We performed separate analyses focusing on SNPs in the candidate genes that were identified from previous GWAS, including CR1, CLU, PICALM, and BIN1, for the significant genetic associations reported and replicated in 3 previous studies.7,9,13 For these genes, we performed 4 analyses: Mantel-Haenszel χ2 test taking into account population stratification, APOE ε4– restricted analysis (ie, restricted to individuals with at least 1 copy of ε4 compared with those without), and Mantel-Haenszel χ2 test taking into account the presence or absence of APOE ε4 (Table 4). In addition to those 4 genes, we followed up the novel genetic association identified from the NIA-LOAD GWAS (Wijsman et al, unpublished data). The NIA-LOAD GWAS identified the CUGBP2 gene to be significantly associated with LOAD among a subset of samples with homozygous APOE ε4 carriers. Herein, we evaluated the association using 2 different models to account for its association with the APOE ε4 genotype (Table 4). Under model 1, homozygous APOE ε4 carriers were considered to have the putative genotype and all others do not. Under model 2, homozygous APOE ε4 carriers were considered to have the putative genotype, while homozygous APOE ε3 carriers, the most common isoform, were considered to have a wild type. The remaining subjects were excluded in the analysis.
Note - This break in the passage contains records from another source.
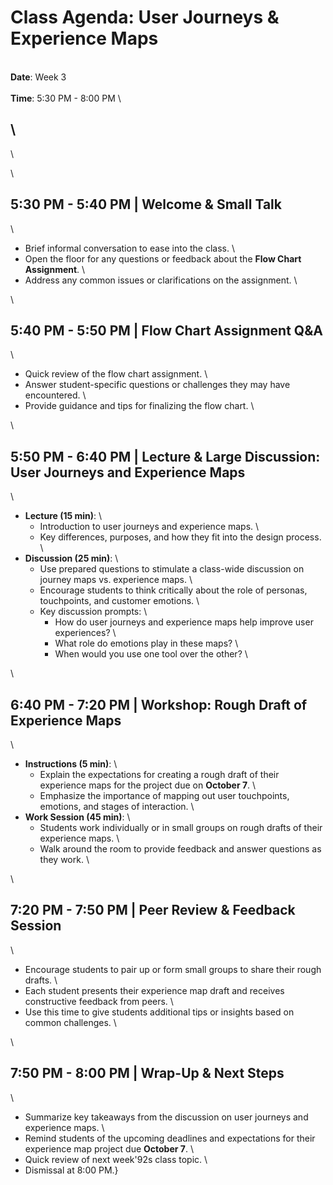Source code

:  # Class Agenda: User Journeys & Experience Maps
\
**Date**: Week 3  
\
**Time**: 5:30 PM - 8:00 PM
\

\
---
\

\
## 5:30 PM - 5:40 PM | **Welcome & Small Talk**
\
   - Brief informal conversation to ease into the class.
\
   - Open the floor for any questions or feedback about the **Flow Chart Assignment**.
\
   - Address any common issues or clarifications on the assignment.
\

\
## 5:40 PM - 5:50 PM | **Flow Chart Assignment Q&A**
\
   - Quick review of the flow chart assignment.
\
   - Answer student-specific questions or challenges they may have encountered.
\
   - Provide guidance and tips for finalizing the flow chart.
\

\
## 5:50 PM - 6:40 PM | **Lecture & Large Discussion: User Journeys and Experience Maps**
\
   - **Lecture (15 min)**:
\
     - Introduction to user journeys and experience maps.
\
     - Key differences, purposes, and how they fit into the design process.
\
   - **Discussion (25 min)**:
\
     - Use prepared questions to stimulate a class-wide discussion on journey maps vs. experience maps.
\
     - Encourage students to think critically about the role of personas, touchpoints, and customer emotions.
\
     - Key discussion prompts: 
\
       - How do user journeys and experience maps help improve user experiences?
\
       - What role do emotions play in these maps?
\
       - When would you use one tool over the other?
\

\
## 6:40 PM - 7:20 PM | **Workshop: Rough Draft of Experience Maps**
\
   - **Instructions (5 min)**: 
\
     - Explain the expectations for creating a rough draft of their experience maps for the project due on **October 7**.
\
     - Emphasize the importance of mapping out user touchpoints, emotions, and stages of interaction.
\
   - **Work Session (45 min)**: 
\
     - Students work individually or in small groups on rough drafts of their experience maps.
\
     - Walk around the room to provide feedback and answer questions as they work.
\

\
## 7:20 PM - 7:50 PM | **Peer Review & Feedback Session**
\
   - Encourage students to pair up or form small groups to share their rough drafts.
\
   - Each student presents their experience map draft and receives constructive feedback from peers.
\
   - Use this time to give students additional tips or insights based on common challenges.
\

\
## 7:50 PM - 8:00 PM | **Wrap-Up & Next Steps**
\
   - Summarize key takeaways from the discussion on user journeys and experience maps.
\
   - Remind students of the upcoming deadlines and expectations for their experience map project due **October 7**.
\
   - Quick review of next week\'92s class topic.
\
   - Dismissal at 8:00 PM.}
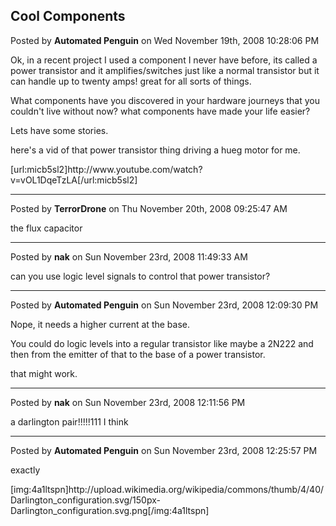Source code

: ## Cool Components
Posted by **Automated Penguin** on Wed November 19th, 2008 10:28:06 PM

Ok, in a recent project I used a component I never have before, its called a power transistor and it amplifies/switches just like a normal transistor but it can handle up to twenty amps! great for all sorts of things.

What components have you discovered in your hardware journeys that you couldn't live without now? what components have made your life easier?

Lets have some stories.

here's a vid of that power transistor thing driving a hueg motor for me.

[url:micb5sl2]http&#58;//www&#46;youtube&#46;com/watch?v=vOL1DqeTzLA[/url:micb5sl2]

--------------------------------------------------------------------------------

Posted by **TerrorDrone** on Thu November 20th, 2008 09:25:47 AM

the flux capacitor

--------------------------------------------------------------------------------

Posted by **nak** on Sun November 23rd, 2008 11:49:33 AM

can you use logic level signals to control that power transistor?

--------------------------------------------------------------------------------

Posted by **Automated Penguin** on Sun November 23rd, 2008 12:09:30 PM

Nope, it needs a higher current at the base.

You could do logic levels into a regular transistor like maybe a 2N222 and then from the emitter of that to the base of a power transistor.

that might work.

--------------------------------------------------------------------------------

Posted by **nak** on Sun November 23rd, 2008 12:11:56 PM

a darlington pair!!!!!111 I think

--------------------------------------------------------------------------------

Posted by **Automated Penguin** on Sun November 23rd, 2008 12:25:57 PM

exactly

[img:4a1ltspn]http&#58;//upload&#46;wikimedia&#46;org/wikipedia/commons/thumb/4/40/Darlington_configuration&#46;svg/150px-Darlington_configuration&#46;svg&#46;png[/img:4a1ltspn]

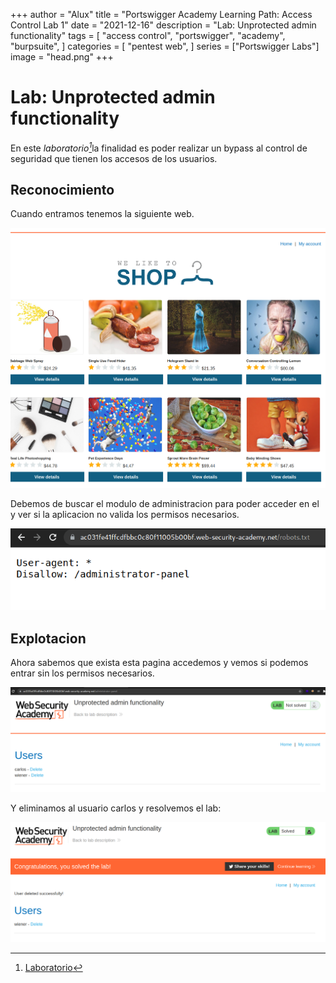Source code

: +++
author = "Alux"
title = "Portswigger Academy Learning Path: Access Control Lab 1"
date = "2021-12-16"
description = "Lab: Unprotected admin functionality"
tags = [
    "access control",
    "portswigger",
    "academy",
    "burpsuite",
]
categories = [
    "pentest web",
]
series = ["Portswigger Labs"]
image = "head.png"
+++

# Lab: Unprotected admin functionality

En este <cite>laboratorio[^1]</cite>la finalidad es poder realizar un bypass al control de seguridad que tienen los accesos de los usuarios.

## Reconocimiento

Cuando entramos tenemos la siguiente web.

![Web](web.png)

Debemos de buscar el modulo de administracion para poder acceder en el y ver si la aplicacion no valida los permisos necesarios.

![Archivo robots](robots.png)

## Explotacion

Ahora sabemos que exista esta pagina accedemos y vemos si podemos entrar sin los permisos necesarios.

![Perfil de Administracion sin control de acceso](admin.png)

Y eliminamos al usuario carlos y resolvemos el lab:

![Laboratorio resuelto](resuelto.png)


[^1]: [Laboratorio](https://portswigger.net/web-security/access-control/lab-unprotected-admin-functionality)
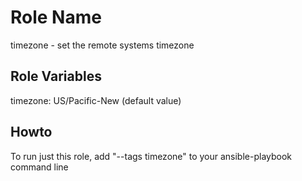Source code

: Role Name
=========

timezone - set the remote systems timezone

Role Variables
--------------

timezone: US/Pacific-New    (default value)

Howto
-----
To run just this role, add "--tags timezone" to your ansible-playbook command line

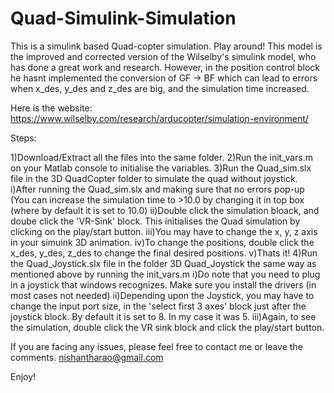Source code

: # Quad-Simulink-Simulation
This is a simulink based Quad-copter simulation. Play around!
This model is the improved and corrected version of the Wilselby's simulink model, who has done a great work and research. However, in the position control block he hasnt implemented the conversion of GF -> BF which can lead to errors when x_des, y_des and z_des are big, and the simulation time increased.

Here is the website:
https://www.wilselby.com/research/arducopter/simulation-environment/

Steps:

1)Download/Extract all the files into the same folder.
2)Run the init_vars.m on your Matlab console to initialise the variables.
3)Run the Quad_sim.slx file in the 3D QuadCopter folder to simulate the quad without joystick.
  i)After running the Quad_sim.slx and making sure that no errors pop-up (You can increase the simulation time to >10.0 by changing it       in top box (where by default it is set to 10.0)
 ii)Double click the simulation bloack, and doube click the 'VR-Sink' block. This initialises the Quad simulation by clicking on the play/start button.
iii)You may have to change the x, y, z axis in your simuink 3D animation.
 iv)To change the positions, double click the x_des, y_des, z_des to change the final desired positions.
 v)Thats it!
4)Run the Quad_Joystick.slx file in the folder 3D Quad_Joystick the same way as mentioned above by running the init_vars.m
  i)Do note that you need to plug in a joystick that windows recognizes. Make sure you install the drivers (in most cases not needed)
 ii)Depending upon the Joystick, you may have to change the input port size, in the 'select first 3 axes' block just after the joystick block. By default it is set to 8. In my case it was 5.
iii)Again, to see the simulation, double click the VR sink block and click the play/start button.
 
If you are facing any issues, please feel free to contact me or leave the comments.
nishantharao@gmail.com

Enjoy!


 
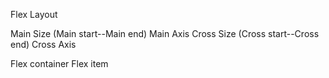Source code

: ---
---
Flex Layout

Main Size (Main start--Main end) Main Axis
Cross Size (Cross start--Cross end) Cross Axis

Flex container
	Flex item

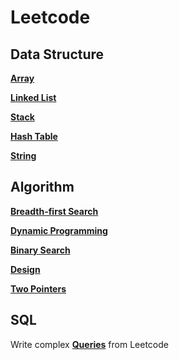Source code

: # Leetcode

## Data Structure
**[Array](https://github.com/AddyZhang/Leetcode/tree/master/Data%20Structure%20and%20Algorithm/Array)**

**[Linked List](https://github.com/AddyZhang/Leetcode/tree/master/Data%20Structure%20and%20Algorithm/Linked%20List)**

**[Stack](https://github.com/AddyZhang/Leetcode/tree/master/Data%20Structure%20and%20Algorithm/Stack)**

**[Hash Table](https://github.com/AddyZhang/Leetcode/tree/master/Data%20Structure%20and%20Algorithm/Hash%20Table)**

**[String](https://github.com/AddyZhang/Leetcode/tree/master/Data%20Structure%20and%20Algorithm/String)**

## Algorithm
**[Breadth-first Search](https://github.com/AddyZhang/Leetcode/tree/master/Data%20Structure%20and%20Algorithm/BFS)**

**[Dynamic Programming](https://github.com/AddyZhang/Leetcode/tree/master/Data%20Structure%20and%20Algorithm/DP)**

**[Binary Search](https://github.com/AddyZhang/Leetcode/tree/master/Data%20Structure%20and%20Algorithm/Binary%20Search)**

**[Design](https://github.com/AddyZhang/Leetcode/tree/master/Data%20Structure%20and%20Algorithm/Design)**

**[Two Pointers](https://github.com/AddyZhang/Leetcode/tree/master/Data%20Structure%20and%20Algorithm/Two%20Pointers)**

## SQL
Write complex **[Queries](https://github.com/AddyZhang/Leetcode/tree/master/SQL)** from Leetcode

 
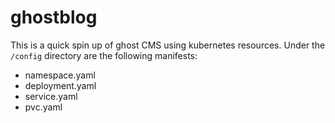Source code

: # ghostblog

This is a quick spin up of ghost CMS using kubernetes resources. Under the
`/config` directory are the following manifests:
- namespace.yaml
- deployment.yaml
- service.yaml
- pvc.yaml

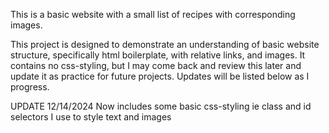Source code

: This is a basic website with a small list of recipes with corresponding images.

This project is designed to demonstrate an understanding of basic website structure, specifically html boilerplate, with relative links, and images. It contains no css-styling, but I may come back and review this later and update it as practice for future projects. Updates will be listed below as I progress.

UPDATE 12/14/2024
Now includes some basic css-styling ie class and id selectors I use to style text and images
Seventy percent of the participants were women. The mean (SD) age at onset of LOAD was 79.98 (8.0) years, and 18.2% of the subjects were carriers of an APOEε4 allele. The mean (SD) age at last examination of the controls was 78.87 (6.4) years. The analysis testing for population stratification revealed that the 1093 Hispanic individuals comprised 658 individuals (60.2%) who were likely to be of European white ancestry, 401 (36.7%) who were likely to be of African ancestry, and 34 (3.1%) who were unrelated to the prior 2 groups and from other Latin American countries (Figure 1).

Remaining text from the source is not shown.